§ **Description of the task**
The reply must consist of one number: how many lines of the data include the word "either".

Dataset excerpts
···

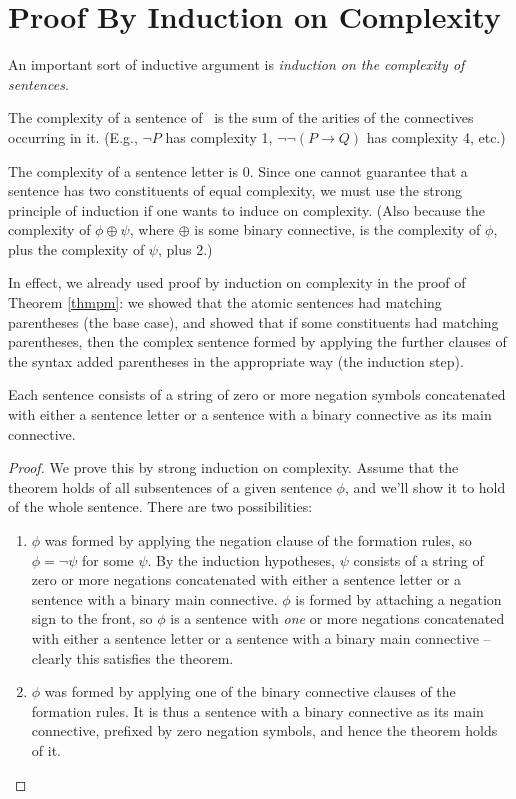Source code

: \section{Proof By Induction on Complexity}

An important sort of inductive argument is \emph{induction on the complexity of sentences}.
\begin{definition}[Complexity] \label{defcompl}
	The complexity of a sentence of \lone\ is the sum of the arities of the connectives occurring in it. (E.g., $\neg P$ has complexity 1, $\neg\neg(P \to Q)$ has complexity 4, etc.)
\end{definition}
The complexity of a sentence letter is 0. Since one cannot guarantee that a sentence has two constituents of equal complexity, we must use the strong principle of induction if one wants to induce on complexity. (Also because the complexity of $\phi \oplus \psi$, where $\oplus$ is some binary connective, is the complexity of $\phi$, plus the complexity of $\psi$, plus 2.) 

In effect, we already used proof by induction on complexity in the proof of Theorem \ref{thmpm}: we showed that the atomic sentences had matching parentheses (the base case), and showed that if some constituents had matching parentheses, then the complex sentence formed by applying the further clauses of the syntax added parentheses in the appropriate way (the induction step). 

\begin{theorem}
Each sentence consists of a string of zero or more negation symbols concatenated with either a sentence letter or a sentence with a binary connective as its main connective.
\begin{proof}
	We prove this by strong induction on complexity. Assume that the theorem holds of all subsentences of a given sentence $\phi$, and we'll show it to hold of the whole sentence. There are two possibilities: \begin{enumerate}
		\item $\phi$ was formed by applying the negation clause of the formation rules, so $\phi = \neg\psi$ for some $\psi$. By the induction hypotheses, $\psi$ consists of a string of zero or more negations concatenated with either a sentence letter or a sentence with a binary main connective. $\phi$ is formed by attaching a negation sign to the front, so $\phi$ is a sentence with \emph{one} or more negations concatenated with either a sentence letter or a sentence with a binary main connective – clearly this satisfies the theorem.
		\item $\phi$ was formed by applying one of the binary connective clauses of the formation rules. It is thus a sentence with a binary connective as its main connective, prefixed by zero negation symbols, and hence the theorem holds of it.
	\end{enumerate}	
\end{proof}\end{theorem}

···

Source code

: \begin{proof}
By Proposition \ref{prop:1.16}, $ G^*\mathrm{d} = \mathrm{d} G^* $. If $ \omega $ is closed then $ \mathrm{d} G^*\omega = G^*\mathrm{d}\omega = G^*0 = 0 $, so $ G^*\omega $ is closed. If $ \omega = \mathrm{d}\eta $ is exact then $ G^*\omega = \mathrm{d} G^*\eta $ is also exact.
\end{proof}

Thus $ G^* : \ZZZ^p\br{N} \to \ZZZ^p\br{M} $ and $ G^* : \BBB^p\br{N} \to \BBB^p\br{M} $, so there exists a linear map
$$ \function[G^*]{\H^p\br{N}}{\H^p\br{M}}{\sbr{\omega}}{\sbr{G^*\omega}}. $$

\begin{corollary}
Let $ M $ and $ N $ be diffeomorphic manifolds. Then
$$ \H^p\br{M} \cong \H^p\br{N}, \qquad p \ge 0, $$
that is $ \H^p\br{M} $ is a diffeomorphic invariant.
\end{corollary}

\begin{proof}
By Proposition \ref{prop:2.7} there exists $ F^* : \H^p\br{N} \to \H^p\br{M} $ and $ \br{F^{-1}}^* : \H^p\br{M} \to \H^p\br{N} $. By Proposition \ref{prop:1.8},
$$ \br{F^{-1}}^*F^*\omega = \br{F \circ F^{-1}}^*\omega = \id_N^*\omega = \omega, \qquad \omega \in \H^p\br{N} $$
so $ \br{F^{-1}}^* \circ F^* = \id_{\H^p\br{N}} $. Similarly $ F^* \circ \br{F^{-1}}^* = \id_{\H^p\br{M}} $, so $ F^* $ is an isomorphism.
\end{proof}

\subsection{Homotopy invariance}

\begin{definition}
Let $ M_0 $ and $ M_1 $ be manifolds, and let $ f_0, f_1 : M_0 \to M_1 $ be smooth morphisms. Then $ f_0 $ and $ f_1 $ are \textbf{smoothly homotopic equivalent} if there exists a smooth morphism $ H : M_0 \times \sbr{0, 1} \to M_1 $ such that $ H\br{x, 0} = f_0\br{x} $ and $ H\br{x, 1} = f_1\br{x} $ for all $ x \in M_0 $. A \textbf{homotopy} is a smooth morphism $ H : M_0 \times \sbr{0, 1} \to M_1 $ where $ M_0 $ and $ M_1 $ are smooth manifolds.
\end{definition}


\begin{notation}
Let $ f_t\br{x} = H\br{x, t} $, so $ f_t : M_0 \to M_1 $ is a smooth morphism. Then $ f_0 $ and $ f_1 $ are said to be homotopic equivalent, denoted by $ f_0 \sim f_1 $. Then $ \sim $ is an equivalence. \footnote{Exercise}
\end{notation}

···

§ **Solution to the exercise**
2